Observation of 4f electron transfer from Ce to B6 in the Kondo crystal CeB6 and its mechanism by multi-temperature X-ray diffraction

Abstract

Electron density distributions (EDD) in CeB6 were measured by X-ray diffraction at 100, 165, 230 and 298 K. Analysis with a weak-field model, in which the spin-orbit interaction dominates the energy splitting of the 4f levels, revealed that more 4f electrons were donated from Ce to B6 at the lower temperature. Donated electrons localize around the B—B bonds connecting B6 octahedra. The localized electrons and an expansion of the outermost 5p orbitals change the effective atomic potentials and enhance the anharmonic vibration (AHV) of constituent atoms at lower temperature. Enhanced AHV increases the entropy and makes the electron donation inevitable.
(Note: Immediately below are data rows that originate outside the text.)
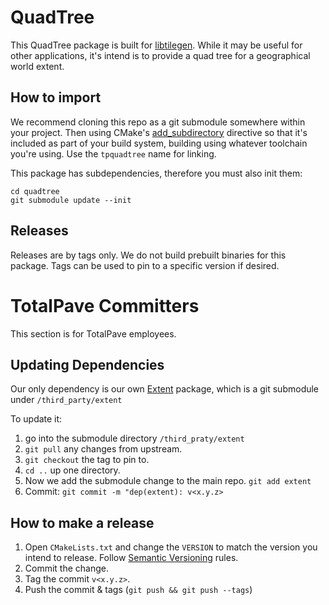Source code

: 
# QuadTree

This QuadTree package is built for [libtilegen](https://github.com/totalpaveinc/libtilegen). While it may be useful for other applications,
it's intend is to provide a quad tree for a geographical world extent.

## How to import

We recommend cloning this repo as a git submodule somewhere within your project.
Then using CMake's [add_subdirectory](https://cmake.org/cmake/help/latest/command/add_subdirectory.html)
directive so that it's included as part of your build system, building using
whatever toolchain you're using. Use the `tpquadtree` name for linking.

This package has subdependencies, therefore you must also init them:

```
cd quadtree
git submodule update --init
```

## Releases

Releases are by tags only. We do not build prebuilt binaries for this package.
Tags can be used to pin to a specific version if desired.

# TotalPave Committers

This section is for TotalPave employees.

## Updating Dependencies

Our only dependency is our own [Extent](https://github.com/totalpaveinc/extent) package, which is a git submodule under `/third_party/extent`

To update it:

1.  go into the submodule directory `/third_praty/extent`
2.  `git pull` any changes from upstream.
3.  `git checkout` the tag to pin to.
4.  `cd ..` up one directory.
5.  Now we add the submodule change to the main repo. `git add extent`
6.  Commit: `git commit -m "dep(extent): v<x.y.z>`

## How to make a release

1.  Open `CMakeLists.txt` and change the `VERSION` to match the version you intend to release. Follow [Semantic Versioning](https://semver.org/) rules.
2.  Commit the change.
3.  Tag the commit `v<x.y.z>`.
4.  Push the commit & tags (`git push && git push --tags`)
Changes in crystal structure, EDD, electron configuration and AHV are found to be closely correlated with one another and the mechanism of the electron transfer in the Kondo crystal CeB6 in the studied temperature range was elucidated. This is, to the authors' knowledge, the first multi-temperature measurement of EDD that elucidates a mechanism of change from the temperature dependence of the EDD. Parameters change consistently at all the temperatures except 298 K, at which the excited states Γ7 of the Ce 4f states have significant electron population. The thermal excitation to Γ7 levels expands the B6 octahedra, since Γ7 has main lobes along 〈111〉 or from Ce to the centre of B6 octahedra. The energy gap between the ground state Γ8 and Γ7 was calculated to be 470 K from the ratio of electron populations of both states. The present experiment opens the door to accurate X-ray EDD analyses of rare earth complexes.